Uzbek police say reporter faked attack

The Uzbek secret services have accused a prominent independent journalist of staging an attack to portray himself as a martyr persecuted by authorities.

Volosevich witnessed the crushing of an uprising in Andijan

Alexei Volosevich, a 38-year-old reporter for the online news agency Ferghana.ru said on Wednesday he was attacked by radical nationalists outside his apartment near his home in the capital Tashkent and blamed the secret services for the attack.
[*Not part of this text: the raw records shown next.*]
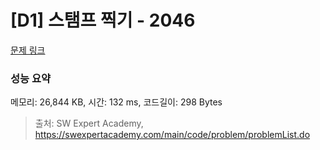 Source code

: # [D1] 스탬프 찍기 - 2046 

[문제 링크](https://swexpertacademy.com/main/code/problem/problemDetail.do?contestProbId=AV5QKdT6AyYDFAUq) 

### 성능 요약

메모리: 26,844 KB, 시간: 132 ms, 코드길이: 298 Bytes



> 출처: SW Expert Academy, https://swexpertacademy.com/main/code/problem/problemList.do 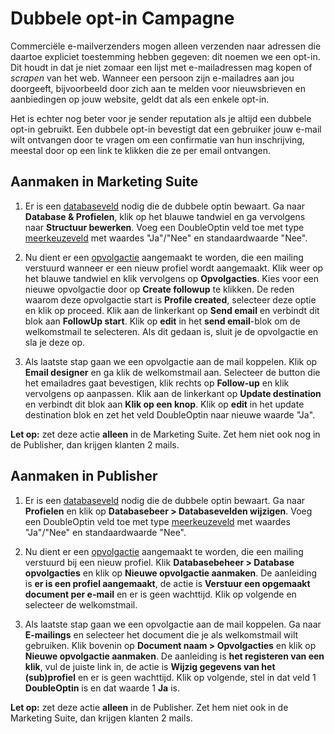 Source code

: # Dubbele opt-in Campagne
Commerciële e-mailverzenders mogen alleen verzenden naar adressen die daartoe
expliciet toestemming hebben gegeven: dit noemen we een opt-in. Dit houdt in
dat je niet zomaar een lijst met e-mailadressen mag kopen of *scrapen* van het
web. Wanneer een persoon zijn e-mailadres aan jou doorgeeft, bijvoorbeeld
door zich aan te melden voor nieuwsbrieven en aanbiedingen op jouw website,
geldt dat als een enkele opt-in.

Het is echter nog beter voor je sender reputation als je altijd een dubbele
opt-in gebruikt. Een dubbele opt-in bevestigt dat een gebruiker jouw e-mail
wilt ontvangen door te vragen om een confirmatie van hun inschrijving, meestal
door op een link te klikken die ze per email ontvangen.

## Aanmaken in Marketing Suite
1. Er is een [databaseveld](./database-fields) nodig die de dubbele optin
bewaart. Ga naar **Database & Profielen**, klik op het blauwe tandwiel en ga
vervolgens naar **Structuur bewerken**. Voeg een DoubleOptin veld toe met type
[meerkeuzeveld](./database-fields) met waardes "Ja"/"Nee" en standaardwaarde
"Nee".

2. Nu dient er een [opvolgactie](./follow-up-manager-ms) aangemaakt te worden,
die een mailing verstuurd wanneer er een nieuw profiel wordt aangemaakt.
Klik weer op het blauwe tandwiel en klik vervolgens op **Opvolgacties**.
Kies voor een nieuwe opvolgactie door op **Create followup** te klikken. De
reden waarom deze opvolgactie start is **Profile created**, selecteer deze
optie en klik op proceed. Klik aan de linkerkant op **Send email** en verbindt
dit blok aan **FollowUp start**. Klik op **edit** in het **send email**-blok
om de welkomstmail te selecteren. Als dit gedaan is, sluit je de opvolgactie en
sla je deze op.

3. Als laatste stap gaan we een opvolgactie aan de mail koppelen. Klik op
**Email designer** en ga klik de welkomstmail aan. Selecteer de button die het
emailadres gaat bevestigen, klik rechts op **Follow-up** en klik vervolgens op
aanpassen. Klik aan de linkerkant op **Update destination** en verbindt dit
blok aan **Klik op een knop**. Klik op **edit** in het update destination blok
en zet het veld DoubleOptin naar nieuwe waarde "Ja".

**Let op:** zet deze actie **alleen** in de Marketing Suite. Zet hem niet ook
nog in de Publisher, dan krijgen klanten 2 mails.

## Aanmaken in Publisher
1. Er is een [databaseveld](./database-fields) nodig die de dubbele optin
bewaart. Ga naar **Profielen** en klik op
**Databasebeer > Databasevelden wijzigen**. Voeg een DoubleOptin veld toe met
type [meerkeuzeveld](./database-fields) met waardes "Ja"/"Nee" en
standaardwaarde "Nee".

2. Nu dient er een [opvolgactie](./follow-up-manager-ms) aangemaakt te worden,
die een mailing verstuurd bij een nieuw profiel. Klik
**Databasebeheer > Database opvolgacties** en klik op
**Nieuwe opvolgactie aanmaken**. De aanleiding is
**er is een profiel aangemaakt**, de actie is
**Verstuur een opgemaakt document per e-mail** en er is geen wachttijd.
Klik op volgende en selecteer de welkomstmail.

3. Als laatste stap gaan we een opvolgactie aan de mail koppelen. Ga naar
**E-mailings** en selecteer het document die je als welkomstmail wilt
gebruiken. Klik bovenin op **Document naam > Opvolgacties** en klik op
**Nieuwe opvolgactie aanmaken**. De aanleiding is
**het registeren van een klik**, vul de juiste link in, de actie is
**Wijzig gegevens van het (sub)profiel** en er is geen wachttijd. Klik op
volgende, stel in dat veld 1 **DoubleOptin** is en dat waarde 1 **Ja** is.

**Let op:** zet deze actie **alleen** in de Publisher. Zet hem niet ook in de
Marketing Suite, dan krijgen klanten 2 mails.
The Central Asian state’s SNB security service, successor to the Soviet KGB secret police, on Thursday called the charges absurd.
   
“In such cases, various motives are being considered, including hooliganism, and in particular we cannot exclude that he could stage this,” said SNB spokesman Olimzhon Turakulov.
   
“It’s known that he is striving to earn the halo of a martyr persecuted by the authorities and to emigrate to a Western country as a political refugee,” Russia’s Interfax news agency quoted Turakulov as saying.

Denial

Volosevich ridiculed the suggestion that he may have done it himself. 
    

“It’s an attempt to shift responsibility from the culprits onto the one who suffered”

Alexei Volosevich,
Journalist

“It looks like in broad daylight I doused myself with four tins of paint, rolled about on the ground and then painted graffiti – all this in five minutes?” Volosevich said.
   
“It’s an attempt to shift responsibility from the culprits onto the one who suffered.” 
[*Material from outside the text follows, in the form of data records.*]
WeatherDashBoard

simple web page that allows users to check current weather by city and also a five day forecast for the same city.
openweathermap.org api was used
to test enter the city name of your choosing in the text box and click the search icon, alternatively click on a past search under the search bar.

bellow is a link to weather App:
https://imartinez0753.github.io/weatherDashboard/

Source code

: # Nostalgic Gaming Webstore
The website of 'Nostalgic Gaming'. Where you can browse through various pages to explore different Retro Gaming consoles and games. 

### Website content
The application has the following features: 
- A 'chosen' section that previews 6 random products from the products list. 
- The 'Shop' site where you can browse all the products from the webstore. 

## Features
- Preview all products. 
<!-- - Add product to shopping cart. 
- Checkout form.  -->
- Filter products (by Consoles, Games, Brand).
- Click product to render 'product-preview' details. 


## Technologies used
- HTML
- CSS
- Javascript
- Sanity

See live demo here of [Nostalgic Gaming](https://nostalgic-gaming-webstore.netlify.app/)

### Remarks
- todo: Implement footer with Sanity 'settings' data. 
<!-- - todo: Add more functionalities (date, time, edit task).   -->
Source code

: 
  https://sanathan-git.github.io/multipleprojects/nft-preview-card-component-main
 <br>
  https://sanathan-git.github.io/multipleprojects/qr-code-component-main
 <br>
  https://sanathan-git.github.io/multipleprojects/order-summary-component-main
Volosevich says his reporting on the trial of 15 men charged with plotting a rebellion in the town of Andijan in May could have been the authorities’ motive for the attack. 
   
Graffiti painted on the wall near Volosevich’s apartment called him “a corrupt journalist and a Jew”.

Uprising witness

The journalist was one of the few reporters to witness the crushing of an uprising by security forces in the eastern Uzbek province of Andijan earlier this year.

Two weeks ago, Volosevich wrote about a controversial trial of the alleged ringleaders of the Andijan uprising.

Volosevich extensively covered the uprising, in which rights groups say hundreds of civilians died when government troops brutally suppressed the demonstrations.

The government says about 190 people died and that Islamic hardliners instigated the uprising.